Search the records for the string "label". Copy each line where it occurs.
::: Given entries
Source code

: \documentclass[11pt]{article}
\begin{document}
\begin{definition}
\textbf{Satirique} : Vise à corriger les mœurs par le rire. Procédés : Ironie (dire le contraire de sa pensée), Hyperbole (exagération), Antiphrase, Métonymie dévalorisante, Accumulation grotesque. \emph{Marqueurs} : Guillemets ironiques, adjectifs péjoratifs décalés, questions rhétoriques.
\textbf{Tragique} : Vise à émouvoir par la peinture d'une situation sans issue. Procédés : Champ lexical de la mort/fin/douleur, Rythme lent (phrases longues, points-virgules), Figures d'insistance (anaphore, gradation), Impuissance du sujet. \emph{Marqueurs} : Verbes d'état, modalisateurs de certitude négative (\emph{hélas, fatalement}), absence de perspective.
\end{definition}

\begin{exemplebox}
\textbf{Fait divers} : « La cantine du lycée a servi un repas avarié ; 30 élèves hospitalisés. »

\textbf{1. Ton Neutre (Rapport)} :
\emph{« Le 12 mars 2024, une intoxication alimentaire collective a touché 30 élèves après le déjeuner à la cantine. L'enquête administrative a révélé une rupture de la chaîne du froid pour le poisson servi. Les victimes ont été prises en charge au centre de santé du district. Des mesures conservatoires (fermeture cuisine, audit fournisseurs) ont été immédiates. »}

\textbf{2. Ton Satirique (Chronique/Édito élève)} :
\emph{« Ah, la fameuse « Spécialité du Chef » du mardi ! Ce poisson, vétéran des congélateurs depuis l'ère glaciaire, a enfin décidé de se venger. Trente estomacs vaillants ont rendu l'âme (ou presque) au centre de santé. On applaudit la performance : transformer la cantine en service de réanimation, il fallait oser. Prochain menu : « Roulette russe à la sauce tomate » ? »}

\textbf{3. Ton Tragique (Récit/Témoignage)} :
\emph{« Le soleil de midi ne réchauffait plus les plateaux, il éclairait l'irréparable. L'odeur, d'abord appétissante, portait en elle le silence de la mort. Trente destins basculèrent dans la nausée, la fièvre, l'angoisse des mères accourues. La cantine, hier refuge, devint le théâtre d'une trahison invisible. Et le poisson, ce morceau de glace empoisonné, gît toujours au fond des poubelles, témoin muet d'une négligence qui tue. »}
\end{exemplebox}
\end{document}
::::::
::: Given entries
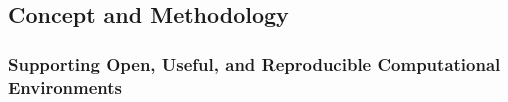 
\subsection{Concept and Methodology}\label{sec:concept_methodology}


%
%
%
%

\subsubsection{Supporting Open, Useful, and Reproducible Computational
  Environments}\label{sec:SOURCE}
::::::
> **Solution for this problem**
\subsection{Concept and Methodology}\label{sec:concept_methodology}
  Environments}\label{sec:SOURCE}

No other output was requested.